[Saved entries]
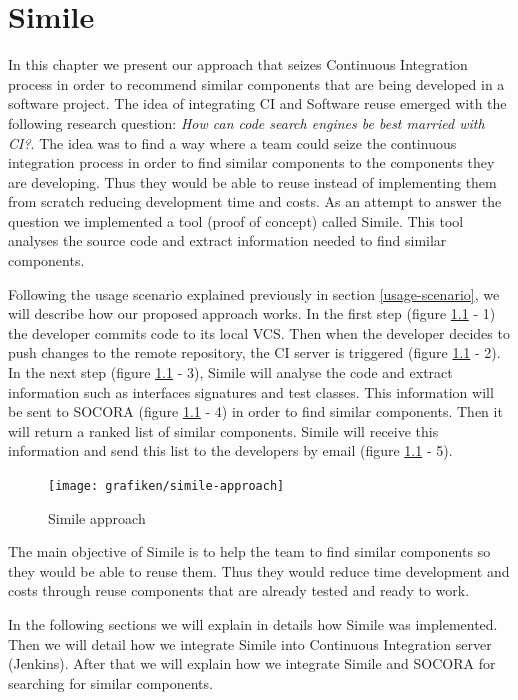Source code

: \chapter{Simile}
\label{chap:simile}
In this chapter we present our approach that seizes Continuous Integration process in order to recommend similar components that are being developed in a software project. The idea of integrating CI and Software reuse emerged with the following research question: \emph{How can code search engines be best married with CI?}. The idea was to find a way where a team could seize the continuous integration process in order to find similar components to the components they are developing. Thus they would be able to reuse instead of implementing them from scratch reducing development time and costs. As an attempt to answer the question we implemented a tool (proof of concept) called Simile. This tool analyses the source code and extract information needed to find similar components.

Following the usage scenario explained previously in section \ref{usage-scenario}, we will describe how our proposed approach works. In the first step (figure \ref{fig:simile-01} - 1) the developer commits code to its local VCS. Then when the developer decides to push changes to the remote repository, the CI server is triggered (figure \ref{fig:simile-01} - 2). In the next step (figure \ref{fig:simile-01} - 3), Simile will analyse the code and extract information such as interfaces signatures and test classes. This information will be sent to SOCORA (figure \ref{fig:simile-01} - 4) in order to find similar components. Then it will return a ranked list of similar components. Simile will receive this information and send this list to the developers by email (figure \ref{fig:simile-01} - 5).

\begin{figure}[H]
	\centering
    \texttt{[image: grafiken/simile-approach]}
    \caption{Simile approach}
    \label{fig:simile-01}
\end{figure}

The main objective of Simile is to help the team to find similar components so they would be able to reuse them. Thus they would reduce time development and costs through reuse components that are already tested and ready to work.

In the following sections we will explain in details how Simile was implemented. Then we will detail how we integrate Simile into Continuous Integration server (Jenkins). After that we will explain how we integrate Simile and SOCORA for searching for similar components.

TASK DETAILS: From the data, collect all lines where the string "Thus" appears.

EXERCISE RESPONSE:
In this chapter we present our approach that seizes Continuous Integration process in order to recommend similar components that are being developed in a software project. The idea of integrating CI and Software reuse emerged with the following research question: \emph{How can code search engines be best married with CI?}. The idea was to find a way where a team could seize the continuous integration process in order to find similar components to the components they are developing. Thus they would be able to reuse instead of implementing them from scratch reducing development time and costs. As an attempt to answer the question we implemented a tool (proof of concept) called Simile. This tool analyses the source code and extract information needed to find similar components.
The main objective of Simile is to help the team to find similar components so they would be able to reuse them. Thus they would reduce time development and costs through reuse components that are already tested and ready to work.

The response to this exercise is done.